Copy out the data exactly, leaving the pictures behind.

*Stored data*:
● ● ●

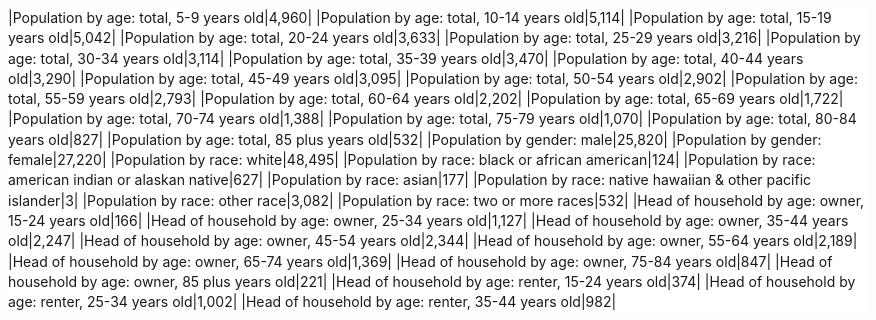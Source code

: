 |Population by age: total, 5-9 years old|4,960|
|Population by age: total, 10-14 years old|5,114|
|Population by age: total, 15-19 years old|5,042|
|Population by age: total, 20-24 years old|3,633|
|Population by age: total, 25-29 years old|3,216|
|Population by age: total, 30-34 years old|3,114|
|Population by age: total, 35-39 years old|3,470|
|Population by age: total, 40-44 years old|3,290|
|Population by age: total, 45-49 years old|3,095|
|Population by age: total, 50-54 years old|2,902|
|Population by age: total, 55-59 years old|2,793|
|Population by age: total, 60-64 years old|2,202|
|Population by age: total, 65-69 years old|1,722|
|Population by age: total, 70-74 years old|1,388|
|Population by age: total, 75-79 years old|1,070|
|Population by age: total, 80-84 years old|827|
|Population by age: total, 85 plus years old|532|
|Population by gender: male|25,820|
|Population by gender: female|27,220|
|Population by race: white|48,495|
|Population by race: black or african american|124|
|Population by race: american indian or alaskan native|627|
|Population by race: asian|177|
|Population by race: native hawaiian & other pacific islander|3|
|Population by race: other race|3,082|
|Population by race: two or more races|532|
|Head of household by age: owner, 15-24 years old|166|
|Head of household by age: owner, 25-34 years old|1,127|
|Head of household by age: owner, 35-44 years old|2,247|
|Head of household by age: owner, 45-54 years old|2,344|
|Head of household by age: owner, 55-64 years old|2,189|
|Head of household by age: owner, 65-74 years old|1,369|
|Head of household by age: owner, 75-84 years old|847|
|Head of household by age: owner, 85 plus years old|221|
|Head of household by age: renter, 15-24 years old|374|
|Head of household by age: renter, 25-34 years old|1,002|
|Head of household by age: renter, 35-44 years old|982|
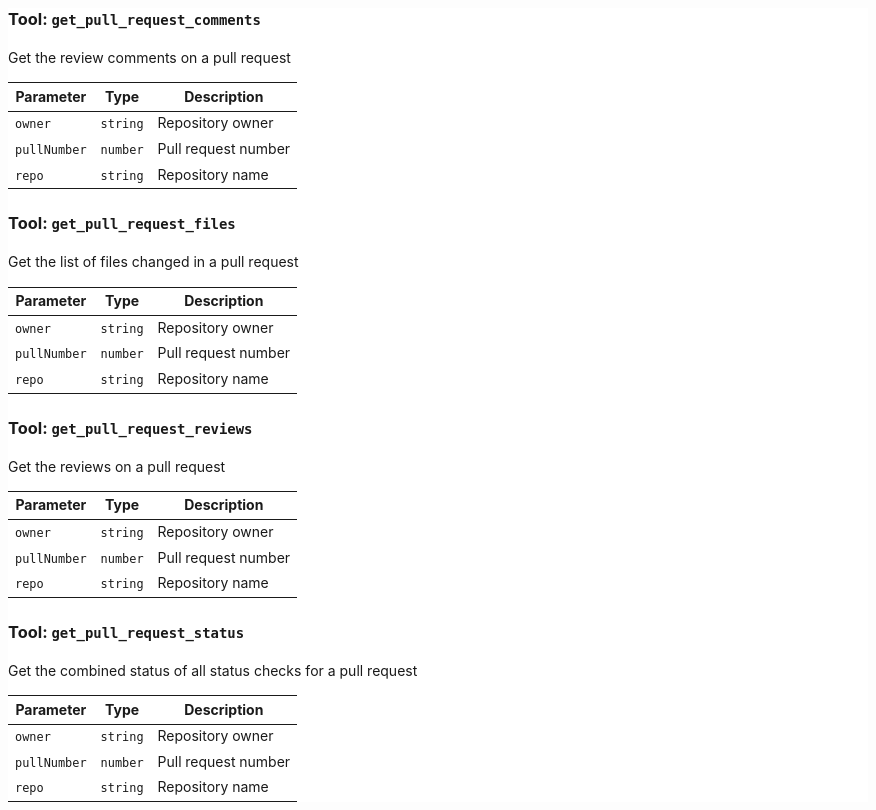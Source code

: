 ### Tool: **`get_pull_request_comments`**

Get the review comments on a pull request

| Parameter | Type | Description |
| - | - | - |
| `owner` | `string` | Repository owner |
| `pullNumber` | `number` | Pull request number |
| `repo` | `string` | Repository name |

### Tool: **`get_pull_request_files`**

Get the list of files changed in a pull request

| Parameter | Type | Description |
| - | - | - |
| `owner` | `string` | Repository owner |
| `pullNumber` | `number` | Pull request number |
| `repo` | `string` | Repository name |

### Tool: **`get_pull_request_reviews`**

Get the reviews on a pull request

| Parameter | Type | Description |
| - | - | - |
| `owner` | `string` | Repository owner |
| `pullNumber` | `number` | Pull request number |
| `repo` | `string` | Repository name |

### Tool: **`get_pull_request_status`**

Get the combined status of all status checks for a pull request

| Parameter | Type | Description |
| - | - | - |
| `owner` | `string` | Repository owner |
| `pullNumber` | `number` | Pull request number |
| `repo` | `string` | Repository name |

● ● ●

*Result*:
Source code

: |Population by age: total, 5-9 years old|4,960|
|Population by age: total, 10-14 years old|5,114|
|Population by age: total, 15-19 years old|5,042|
|Population by age: total, 20-24 years old|3,633|
|Population by age: total, 25-29 years old|3,216|
|Population by age: total, 30-34 years old|3,114|
|Population by age: total, 35-39 years old|3,470|
|Population by age: total, 40-44 years old|3,290|
|Population by age: total, 45-49 years old|3,095|
|Population by age: total, 50-54 years old|2,902|
|Population by age: total, 55-59 years old|2,793|
|Population by age: total, 60-64 years old|2,202|
|Population by age: total, 65-69 years old|1,722|
|Population by age: total, 70-74 years old|1,388|
|Population by age: total, 75-79 years old|1,070|
|Population by age: total, 80-84 years old|827|
|Population by age: total, 85 plus years old|532|
|Population by gender: male|25,820|
|Population by gender: female|27,220|
|Population by race: white|48,495|
|Population by race: black or african american|124|
|Population by race: american indian or alaskan native|627|
|Population by race: asian|177|
|Population by race: native hawaiian & other pacific islander|3|
|Population by race: other race|3,082|
|Population by race: two or more races|532|
|Head of household by age: owner, 15-24 years old|166|
|Head of household by age: owner, 25-34 years old|1,127|
|Head of household by age: owner, 35-44 years old|2,247|
|Head of household by age: owner, 45-54 years old|2,344|
|Head of household by age: owner, 55-64 years old|2,189|
|Head of household by age: owner, 65-74 years old|1,369|
|Head of household by age: owner, 75-84 years old|847|
|Head of household by age: owner, 85 plus years old|221|
|Head of household by age: renter, 15-24 years old|374|
|Head of household by age: renter, 25-34 years old|1,002|
|Head of household by age: renter, 35-44 years old|982|
Source code

: ### Tool: **`get_pull_request_comments`**

Get the review comments on a pull request

| Parameter | Type | Description |
| - | - | - |
| `owner` | `string` | Repository owner |
| `pullNumber` | `number` | Pull request number |
| `repo` | `string` | Repository name |

### Tool: **`get_pull_request_files`**

Get the list of files changed in a pull request

| Parameter | Type | Description |
| - | - | - |
| `owner` | `string` | Repository owner |
| `pullNumber` | `number` | Pull request number |
| `repo` | `string` | Repository name |

### Tool: **`get_pull_request_reviews`**

Get the reviews on a pull request

| Parameter | Type | Description |
| - | - | - |
| `owner` | `string` | Repository owner |
| `pullNumber` | `number` | Pull request number |
| `repo` | `string` | Repository name |

### Tool: **`get_pull_request_status`**

Get the combined status of all status checks for a pull request

| Parameter | Type | Description |
| - | - | - |
| `owner` | `string` | Repository owner |
| `pullNumber` | `number` | Pull request number |
| `repo` | `string` | Repository name |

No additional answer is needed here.